Saved data entries
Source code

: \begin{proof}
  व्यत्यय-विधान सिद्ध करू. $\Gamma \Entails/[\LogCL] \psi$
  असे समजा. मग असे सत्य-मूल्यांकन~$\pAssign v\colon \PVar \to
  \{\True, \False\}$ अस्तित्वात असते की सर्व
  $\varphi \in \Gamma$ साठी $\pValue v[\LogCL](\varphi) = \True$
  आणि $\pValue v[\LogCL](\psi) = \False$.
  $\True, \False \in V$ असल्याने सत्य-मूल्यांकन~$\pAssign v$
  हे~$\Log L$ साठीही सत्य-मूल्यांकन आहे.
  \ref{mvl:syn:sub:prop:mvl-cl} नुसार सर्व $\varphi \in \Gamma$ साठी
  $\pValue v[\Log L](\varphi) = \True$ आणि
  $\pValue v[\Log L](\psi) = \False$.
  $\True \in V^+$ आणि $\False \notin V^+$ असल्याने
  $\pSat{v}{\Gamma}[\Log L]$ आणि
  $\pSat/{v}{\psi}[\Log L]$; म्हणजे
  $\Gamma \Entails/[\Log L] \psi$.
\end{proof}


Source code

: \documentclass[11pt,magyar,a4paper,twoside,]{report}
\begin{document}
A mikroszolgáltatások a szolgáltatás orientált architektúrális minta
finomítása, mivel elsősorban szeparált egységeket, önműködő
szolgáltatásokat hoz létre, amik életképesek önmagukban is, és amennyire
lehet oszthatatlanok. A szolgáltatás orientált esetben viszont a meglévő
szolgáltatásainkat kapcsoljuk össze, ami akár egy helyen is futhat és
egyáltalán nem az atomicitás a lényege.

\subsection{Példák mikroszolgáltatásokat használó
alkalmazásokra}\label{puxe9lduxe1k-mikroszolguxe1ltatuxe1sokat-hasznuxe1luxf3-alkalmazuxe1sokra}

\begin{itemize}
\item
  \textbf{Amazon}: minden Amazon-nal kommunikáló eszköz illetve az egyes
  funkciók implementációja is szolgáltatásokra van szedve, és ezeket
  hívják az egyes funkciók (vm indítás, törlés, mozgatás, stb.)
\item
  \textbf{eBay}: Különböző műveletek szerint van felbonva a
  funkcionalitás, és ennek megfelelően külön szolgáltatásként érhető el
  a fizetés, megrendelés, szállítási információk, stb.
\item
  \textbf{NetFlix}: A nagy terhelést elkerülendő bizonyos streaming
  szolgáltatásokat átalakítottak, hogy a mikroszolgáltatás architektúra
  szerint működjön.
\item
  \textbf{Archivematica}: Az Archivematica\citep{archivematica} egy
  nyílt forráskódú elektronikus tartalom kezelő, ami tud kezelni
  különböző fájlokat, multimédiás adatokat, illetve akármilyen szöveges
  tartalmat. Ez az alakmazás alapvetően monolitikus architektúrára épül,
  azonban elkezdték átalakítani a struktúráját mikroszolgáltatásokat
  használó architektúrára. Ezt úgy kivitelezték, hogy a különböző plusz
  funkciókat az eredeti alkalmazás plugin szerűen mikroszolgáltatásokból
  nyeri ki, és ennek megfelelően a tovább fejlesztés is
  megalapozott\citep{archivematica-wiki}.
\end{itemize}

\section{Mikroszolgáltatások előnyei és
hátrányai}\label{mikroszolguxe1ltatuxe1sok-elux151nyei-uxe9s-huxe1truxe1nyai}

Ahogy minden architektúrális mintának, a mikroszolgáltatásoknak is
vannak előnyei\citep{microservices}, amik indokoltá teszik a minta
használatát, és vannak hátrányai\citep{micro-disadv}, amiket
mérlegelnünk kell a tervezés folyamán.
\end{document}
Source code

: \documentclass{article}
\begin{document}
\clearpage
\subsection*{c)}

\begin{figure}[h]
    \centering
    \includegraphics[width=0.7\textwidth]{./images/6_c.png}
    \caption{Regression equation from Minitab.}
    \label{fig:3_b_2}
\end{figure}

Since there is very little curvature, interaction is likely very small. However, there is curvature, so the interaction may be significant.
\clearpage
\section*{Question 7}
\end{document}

YOUR OBJECTIVE
How many lines in the data above contain the string "begin"? Reply with only the number.

PROBLEM SOLUTION
5